● Exercise instructions
Would you return every entry below without a single difference?

● Provided records
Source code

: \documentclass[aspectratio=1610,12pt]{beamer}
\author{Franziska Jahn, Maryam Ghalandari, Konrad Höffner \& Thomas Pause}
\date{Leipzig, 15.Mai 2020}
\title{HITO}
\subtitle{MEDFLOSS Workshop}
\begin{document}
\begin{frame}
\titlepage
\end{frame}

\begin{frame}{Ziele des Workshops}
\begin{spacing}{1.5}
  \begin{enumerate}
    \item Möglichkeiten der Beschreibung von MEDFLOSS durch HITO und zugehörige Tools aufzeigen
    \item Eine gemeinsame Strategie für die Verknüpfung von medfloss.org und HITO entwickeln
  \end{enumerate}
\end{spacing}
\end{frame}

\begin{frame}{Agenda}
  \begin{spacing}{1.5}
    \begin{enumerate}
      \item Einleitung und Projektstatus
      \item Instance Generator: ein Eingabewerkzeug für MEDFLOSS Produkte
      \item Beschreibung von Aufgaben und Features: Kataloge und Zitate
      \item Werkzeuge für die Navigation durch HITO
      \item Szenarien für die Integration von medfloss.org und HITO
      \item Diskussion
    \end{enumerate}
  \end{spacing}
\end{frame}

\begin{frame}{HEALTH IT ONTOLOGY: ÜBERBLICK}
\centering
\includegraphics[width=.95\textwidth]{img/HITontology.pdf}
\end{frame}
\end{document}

● Answer for the task
Source code

: \documentclass[aspectratio=1610,12pt]{beamer}
\author{Franziska Jahn, Maryam Ghalandari, Konrad Höffner \& Thomas Pause}
\date{Leipzig, 15.Mai 2020}
\title{HITO}
\subtitle{MEDFLOSS Workshop}
\begin{document}
\begin{frame}
\titlepage
\end{frame}

\begin{frame}{Ziele des Workshops}
\begin{spacing}{1.5}
  \begin{enumerate}
    \item Möglichkeiten der Beschreibung von MEDFLOSS durch HITO und zugehörige Tools aufzeigen
    \item Eine gemeinsame Strategie für die Verknüpfung von medfloss.org und HITO entwickeln
  \end{enumerate}
\end{spacing}
\end{frame}

\begin{frame}{Agenda}
  \begin{spacing}{1.5}
    \begin{enumerate}
      \item Einleitung und Projektstatus
      \item Instance Generator: ein Eingabewerkzeug für MEDFLOSS Produkte
      \item Beschreibung von Aufgaben und Features: Kataloge und Zitate
      \item Werkzeuge für die Navigation durch HITO
      \item Szenarien für die Integration von medfloss.org und HITO
      \item Diskussion
    \end{enumerate}
  \end{spacing}
\end{frame}

\begin{frame}{HEALTH IT ONTOLOGY: ÜBERBLICK}
\centering
\includegraphics[width=.95\textwidth]{img/HITontology.pdf}
\end{frame}
\end{document}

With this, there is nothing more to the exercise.